━━ Input data
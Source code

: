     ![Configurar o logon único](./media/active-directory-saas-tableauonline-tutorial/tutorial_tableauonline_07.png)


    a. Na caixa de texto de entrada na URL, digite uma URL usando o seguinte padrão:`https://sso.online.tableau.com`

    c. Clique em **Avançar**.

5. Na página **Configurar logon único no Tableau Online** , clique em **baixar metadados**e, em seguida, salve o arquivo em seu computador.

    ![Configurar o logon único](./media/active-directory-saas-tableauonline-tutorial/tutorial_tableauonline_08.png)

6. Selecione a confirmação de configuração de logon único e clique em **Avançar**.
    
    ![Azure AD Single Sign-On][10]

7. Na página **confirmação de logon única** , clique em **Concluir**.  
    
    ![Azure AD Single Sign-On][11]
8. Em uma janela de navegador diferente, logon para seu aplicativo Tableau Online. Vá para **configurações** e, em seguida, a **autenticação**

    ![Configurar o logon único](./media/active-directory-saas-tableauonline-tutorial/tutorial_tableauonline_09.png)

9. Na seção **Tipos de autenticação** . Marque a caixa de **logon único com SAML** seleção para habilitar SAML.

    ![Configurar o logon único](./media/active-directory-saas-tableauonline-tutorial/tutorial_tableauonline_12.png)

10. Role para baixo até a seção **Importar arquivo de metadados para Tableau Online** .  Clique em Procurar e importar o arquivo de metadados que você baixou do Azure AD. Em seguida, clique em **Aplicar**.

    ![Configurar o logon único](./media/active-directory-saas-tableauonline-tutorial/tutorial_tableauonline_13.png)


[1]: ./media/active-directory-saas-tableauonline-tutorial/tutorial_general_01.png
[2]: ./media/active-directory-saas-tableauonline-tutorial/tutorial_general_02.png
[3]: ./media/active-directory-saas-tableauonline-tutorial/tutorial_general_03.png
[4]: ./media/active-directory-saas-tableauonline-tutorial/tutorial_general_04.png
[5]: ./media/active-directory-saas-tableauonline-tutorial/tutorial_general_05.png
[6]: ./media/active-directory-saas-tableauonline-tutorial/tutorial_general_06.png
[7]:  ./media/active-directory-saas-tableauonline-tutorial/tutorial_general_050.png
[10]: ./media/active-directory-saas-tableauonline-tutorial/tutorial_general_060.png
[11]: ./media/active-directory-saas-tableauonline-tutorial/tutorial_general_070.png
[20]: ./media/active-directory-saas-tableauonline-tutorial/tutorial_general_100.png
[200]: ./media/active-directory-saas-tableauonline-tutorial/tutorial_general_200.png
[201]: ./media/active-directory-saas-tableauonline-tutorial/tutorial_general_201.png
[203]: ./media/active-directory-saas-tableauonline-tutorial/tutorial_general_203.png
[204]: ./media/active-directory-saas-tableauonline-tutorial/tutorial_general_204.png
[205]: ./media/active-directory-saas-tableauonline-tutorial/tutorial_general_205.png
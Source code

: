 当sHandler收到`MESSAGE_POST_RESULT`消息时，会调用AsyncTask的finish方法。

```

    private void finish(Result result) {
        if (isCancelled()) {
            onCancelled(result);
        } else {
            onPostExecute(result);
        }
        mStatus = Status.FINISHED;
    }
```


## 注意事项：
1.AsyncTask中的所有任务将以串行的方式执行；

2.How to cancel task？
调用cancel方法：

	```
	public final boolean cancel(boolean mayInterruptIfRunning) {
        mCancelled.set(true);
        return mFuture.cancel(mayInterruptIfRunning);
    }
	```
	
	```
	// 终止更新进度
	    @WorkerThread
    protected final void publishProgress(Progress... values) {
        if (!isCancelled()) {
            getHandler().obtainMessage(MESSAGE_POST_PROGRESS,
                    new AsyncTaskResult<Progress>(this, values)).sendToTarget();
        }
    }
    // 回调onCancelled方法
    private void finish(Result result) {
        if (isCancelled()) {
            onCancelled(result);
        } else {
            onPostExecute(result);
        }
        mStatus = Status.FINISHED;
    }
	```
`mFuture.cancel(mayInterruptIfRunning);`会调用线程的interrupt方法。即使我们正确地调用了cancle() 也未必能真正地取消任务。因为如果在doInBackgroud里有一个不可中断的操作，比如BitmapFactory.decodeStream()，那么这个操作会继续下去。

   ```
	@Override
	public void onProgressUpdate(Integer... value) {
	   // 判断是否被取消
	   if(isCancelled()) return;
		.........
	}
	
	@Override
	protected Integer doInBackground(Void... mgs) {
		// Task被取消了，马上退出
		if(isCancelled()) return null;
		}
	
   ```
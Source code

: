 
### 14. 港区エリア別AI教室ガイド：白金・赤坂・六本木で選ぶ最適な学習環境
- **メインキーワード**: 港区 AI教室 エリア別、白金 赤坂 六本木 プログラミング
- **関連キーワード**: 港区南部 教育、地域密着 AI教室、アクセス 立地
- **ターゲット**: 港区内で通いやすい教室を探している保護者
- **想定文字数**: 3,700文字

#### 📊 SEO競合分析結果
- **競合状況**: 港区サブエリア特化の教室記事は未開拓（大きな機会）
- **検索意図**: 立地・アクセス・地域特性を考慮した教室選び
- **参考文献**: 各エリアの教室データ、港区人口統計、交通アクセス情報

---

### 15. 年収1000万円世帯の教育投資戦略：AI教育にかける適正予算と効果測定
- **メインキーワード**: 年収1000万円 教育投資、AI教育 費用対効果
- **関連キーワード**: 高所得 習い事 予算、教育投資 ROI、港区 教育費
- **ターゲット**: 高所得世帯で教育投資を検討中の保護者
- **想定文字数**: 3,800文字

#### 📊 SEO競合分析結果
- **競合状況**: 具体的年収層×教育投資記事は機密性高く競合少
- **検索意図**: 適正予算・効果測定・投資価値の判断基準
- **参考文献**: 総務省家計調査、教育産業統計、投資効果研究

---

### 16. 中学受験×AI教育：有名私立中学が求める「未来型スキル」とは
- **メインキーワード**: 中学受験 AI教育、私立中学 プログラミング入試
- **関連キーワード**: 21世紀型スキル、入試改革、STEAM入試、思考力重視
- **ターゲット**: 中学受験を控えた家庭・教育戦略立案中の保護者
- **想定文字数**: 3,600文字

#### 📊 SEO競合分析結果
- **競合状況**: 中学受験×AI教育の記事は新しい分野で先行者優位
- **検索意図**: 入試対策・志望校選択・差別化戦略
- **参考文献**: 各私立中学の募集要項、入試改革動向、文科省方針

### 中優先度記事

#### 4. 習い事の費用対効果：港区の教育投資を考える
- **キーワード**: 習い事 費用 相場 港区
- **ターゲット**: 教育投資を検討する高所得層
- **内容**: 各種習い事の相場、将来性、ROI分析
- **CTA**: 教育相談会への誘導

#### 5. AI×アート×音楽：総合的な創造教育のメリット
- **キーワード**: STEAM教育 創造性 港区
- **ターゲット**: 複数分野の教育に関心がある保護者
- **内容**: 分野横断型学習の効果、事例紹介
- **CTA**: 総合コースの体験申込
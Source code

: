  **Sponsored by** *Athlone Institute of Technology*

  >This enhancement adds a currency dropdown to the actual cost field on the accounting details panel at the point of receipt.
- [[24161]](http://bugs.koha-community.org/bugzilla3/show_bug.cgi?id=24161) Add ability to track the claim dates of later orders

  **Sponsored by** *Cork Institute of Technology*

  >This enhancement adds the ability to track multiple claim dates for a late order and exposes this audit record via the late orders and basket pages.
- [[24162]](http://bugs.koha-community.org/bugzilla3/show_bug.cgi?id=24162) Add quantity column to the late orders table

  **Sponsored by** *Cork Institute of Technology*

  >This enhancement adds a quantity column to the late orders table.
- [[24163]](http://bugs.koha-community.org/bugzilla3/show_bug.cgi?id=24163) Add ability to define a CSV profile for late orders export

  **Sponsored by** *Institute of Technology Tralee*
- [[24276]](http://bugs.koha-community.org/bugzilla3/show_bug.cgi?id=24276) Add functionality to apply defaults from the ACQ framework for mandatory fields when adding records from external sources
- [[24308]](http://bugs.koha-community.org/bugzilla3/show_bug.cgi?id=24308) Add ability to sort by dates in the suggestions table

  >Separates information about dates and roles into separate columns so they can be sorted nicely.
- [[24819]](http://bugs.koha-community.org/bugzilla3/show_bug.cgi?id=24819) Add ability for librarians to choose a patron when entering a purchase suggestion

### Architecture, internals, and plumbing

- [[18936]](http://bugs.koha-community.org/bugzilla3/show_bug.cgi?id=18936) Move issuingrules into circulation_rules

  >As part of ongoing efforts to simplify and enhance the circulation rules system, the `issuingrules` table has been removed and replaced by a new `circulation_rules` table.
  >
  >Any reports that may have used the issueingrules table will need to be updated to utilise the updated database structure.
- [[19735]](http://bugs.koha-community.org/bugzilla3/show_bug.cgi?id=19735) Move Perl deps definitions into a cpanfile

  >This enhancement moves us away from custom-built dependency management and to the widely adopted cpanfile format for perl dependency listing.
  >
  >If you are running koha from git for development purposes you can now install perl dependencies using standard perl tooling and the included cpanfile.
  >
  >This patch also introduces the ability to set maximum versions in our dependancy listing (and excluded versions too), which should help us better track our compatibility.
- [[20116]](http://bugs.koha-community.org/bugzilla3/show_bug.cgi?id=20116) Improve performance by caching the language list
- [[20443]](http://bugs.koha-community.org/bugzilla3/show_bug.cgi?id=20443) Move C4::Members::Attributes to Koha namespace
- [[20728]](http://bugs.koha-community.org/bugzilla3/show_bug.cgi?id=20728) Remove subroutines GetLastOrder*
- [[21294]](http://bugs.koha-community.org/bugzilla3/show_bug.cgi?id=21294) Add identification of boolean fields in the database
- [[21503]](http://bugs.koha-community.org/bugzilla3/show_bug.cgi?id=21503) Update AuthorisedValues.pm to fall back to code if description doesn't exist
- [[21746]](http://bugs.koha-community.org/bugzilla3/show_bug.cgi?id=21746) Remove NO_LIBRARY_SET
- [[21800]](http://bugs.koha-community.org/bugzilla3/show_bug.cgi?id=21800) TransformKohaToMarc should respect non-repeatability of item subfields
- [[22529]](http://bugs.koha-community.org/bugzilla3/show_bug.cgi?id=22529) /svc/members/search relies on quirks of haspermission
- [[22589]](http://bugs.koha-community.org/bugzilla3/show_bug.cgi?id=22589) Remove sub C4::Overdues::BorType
━━━━
-- What this task involves --
Which lines of the material contain "caixa"? List them.

-- Task result --
    a. Na caixa de texto de entrada na URL, digite uma URL usando o seguinte padrão:`https://sso.online.tableau.com`
9. Na seção **Tipos de autenticação** . Marque a caixa de **logon único com SAML** seleção para habilitar SAML.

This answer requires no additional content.